**What the task requires**
Which lines in the listing below contain the word "nvcc"? Copy each one.

**Working data**
______

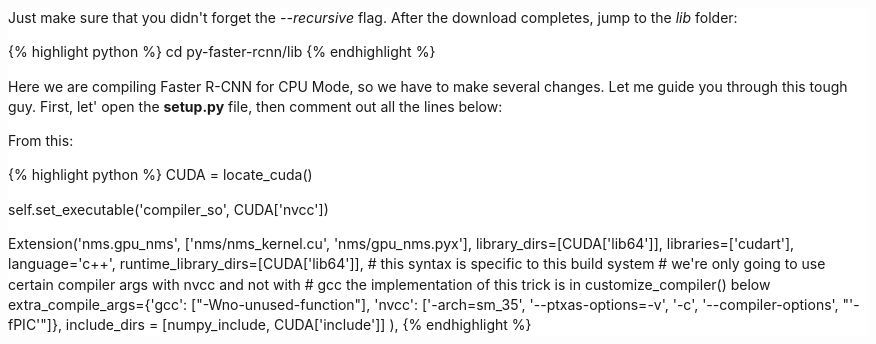 Just make sure that you didn't forget the *--recursive* flag. After the download completes, jump to the *lib* folder:

{% highlight python %}
cd py-faster-rcnn/lib
{% endhighlight %}

Here we are compiling Faster R-CNN for CPU Mode, so we have to make several changes. Let me guide you through this tough guy. First, let' open the **setup.py** file, then comment out all the lines below:

From this:

{% highlight python %}
CUDA = locate_cuda()

self.set_executable('compiler_so', CUDA['nvcc'])

Extension('nms.gpu_nms',
    ['nms/nms_kernel.cu', 'nms/gpu_nms.pyx'],
    library_dirs=[CUDA['lib64']],
    libraries=['cudart'],
    language='c++',
    runtime_library_dirs=[CUDA['lib64']],
    # this syntax is specific to this build system
    # we're only going to use certain compiler args with nvcc and not with
    # gcc the implementation of this trick is in customize_compiler() below
    extra_compile_args={'gcc': ["-Wno-unused-function"],
                        'nvcc': ['-arch=sm_35',
                                 '--ptxas-options=-v',
                                 '-c',
                                 '--compiler-options',
                                 "'-fPIC'"]},
    include_dirs = [numpy_include, CUDA['include']]
),
{% endhighlight %}

<script async src="//pagead2.googlesyndication.com/pagead/js/adsbygoogle.js"></script>

<ins class="adsbygoogle"
     style="display:block"
     data-ad-client="ca-pub-3852793730107162"
     data-ad-slot="2275566366"
     data-ad-format="auto"></ins>
<script>
(adsbygoogle = window.adsbygoogle || []).push({});
</script>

______

**Answer to this exercise**
self.set_executable('compiler_so', CUDA['nvcc'])
    # we're only going to use certain compiler args with nvcc and not with
                        'nvcc': ['-arch=sm_35',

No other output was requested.